Masih ada babak ketiga antara Pun-hoat Hwe-shio melawan Tong lam-Hou, namun hamper pasti Pun-Hoat Hwe-shio akan kalah. Namun Pun-Hoat Hwe-Shio si pendeta kurus kering itu sendiri ternyata tidak menunjukkan sikap gentar. Ia berbisik kepada Pun-khong Hwe-shio, “Suheng, nyawaku tak berharga dibanding nasib jutaan rakyat kekaisaran ini. Karenanya, izinkan aku berkorban kali ini.”
Pun-Khong Hwe-Shio terperanjat, ia kenal benar watak adik seperguruannya yang pendiam tapi sangat keras hati ini. Namun belum sempat ia menjawab. Pun-Hoat Hwe-Shio telah melangkah ke tengah arena tanpa ragu- ragu sedikitpun, dan berkata, “Marilah, Tong Pang-cu!”

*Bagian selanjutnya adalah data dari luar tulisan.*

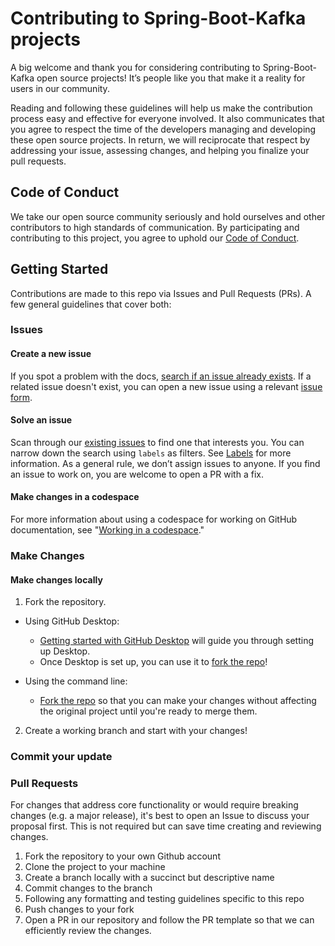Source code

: # Contributing to Spring-Boot-Kafka projects

A big welcome and thank you for considering contributing to Spring-Boot-Kafka open source projects! It’s people like you that make it a reality for users in our community.

Reading and following these guidelines will help us make the contribution process easy and effective for everyone involved. It also communicates that you agree to respect the time of the developers managing and developing these open source projects. In return, we will reciprocate that respect by addressing your issue, assessing changes, and helping you finalize your pull requests.

## Code of Conduct

We take our open source community seriously and hold ourselves and other contributors to high standards of communication. By participating and contributing to this project, you agree to uphold our [Code of Conduct](https://github.com/Glaxier0/Spring-Boot-Kafka/blob/main/CODE_OF_CONDUCT.md).

## Getting Started

Contributions are made to this repo via Issues and Pull Requests (PRs). A few general guidelines that cover both:
### Issues

#### Create a new issue

If you spot a problem with the docs, [search if an issue already exists](https://github.com/Glaxier0/Spring-Boot-Kafka/issues). If a related issue doesn't exist, you can open a new issue using a relevant [issue form](https://github.com/Glaxier0/Spring-Boot-Kafka/issues/new). 

#### Solve an issue

Scan through our [existing issues](https://github.com/Glaxier0/Spring-Boot-Kafka/issues) to find one that interests you. You can narrow down the search using `labels` as filters. See [Labels](/contributing/how-to-use-labels.md) for more information. As a general rule, we don’t assign issues to anyone. If you find an issue to work on, you are welcome to open a PR with a fix.

#### Make changes in a codespace

For more information about using a codespace for working on GitHub documentation, see "[Working in a codespace](https://github.com/github/docs/blob/main/contributing/codespace.md)."

### Make Changes

#### Make changes locally

1. Fork the repository.
- Using GitHub Desktop:
  - [Getting started with GitHub Desktop](https://docs.github.com/en/desktop/installing-and-configuring-github-desktop/getting-started-with-github-desktop) will guide you through setting up Desktop.
  - Once Desktop is set up, you can use it to [fork the repo](https://docs.github.com/en/desktop/contributing-and-collaborating-using-github-desktop/cloning-and-forking-repositories-from-github-desktop)!

- Using the command line:
  - [Fork the repo](https://docs.github.com/en/github/getting-started-with-github/fork-a-repo#fork-an-example-repository) so that you can make your changes without affecting the original project until you're ready to merge them.

2. Create a working branch and start with your changes!

### Commit your update

### Pull Requests

For changes that address core functionality or would require breaking changes (e.g. a major release), it's best to open an Issue to discuss your proposal first. This is not required but can save time creating and reviewing changes.

1. Fork the repository to your own Github account
2. Clone the project to your machine
3. Create a branch locally with a succinct but descriptive name
4. Commit changes to the branch
5. Following any formatting and testing guidelines specific to this repo
6. Push changes to your fork
7. Open a PR in our repository and follow the PR template so that we can efficiently review the changes.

Sambil meninggalkan tempat duduknya, Tong Lam Hou berkata, “Toa-suhu, apakan perlu perbedaan pendapat antara kita diwujudkan dalam sikap seperti anak-anak kecil macam ini? Kusayangkan hubungan baik selama ini antara Hwe-Liong-Pang dan Siau-Lim-Pai.”
“Ini bukan pertentangan antara Siau-lim-pai dan Hwe-liong-pang, melainkan antara wakil rakyat yang mendambakan ketenangan melawan orang yang ingin mengacaukan ketenangan itu” Sahut Pun-hoat Hwe-shio tegas. “Pertikaian kita boleh dibereskan, asal Pang-cu berjanji takkan ikut campur urusan di Pak-khia!”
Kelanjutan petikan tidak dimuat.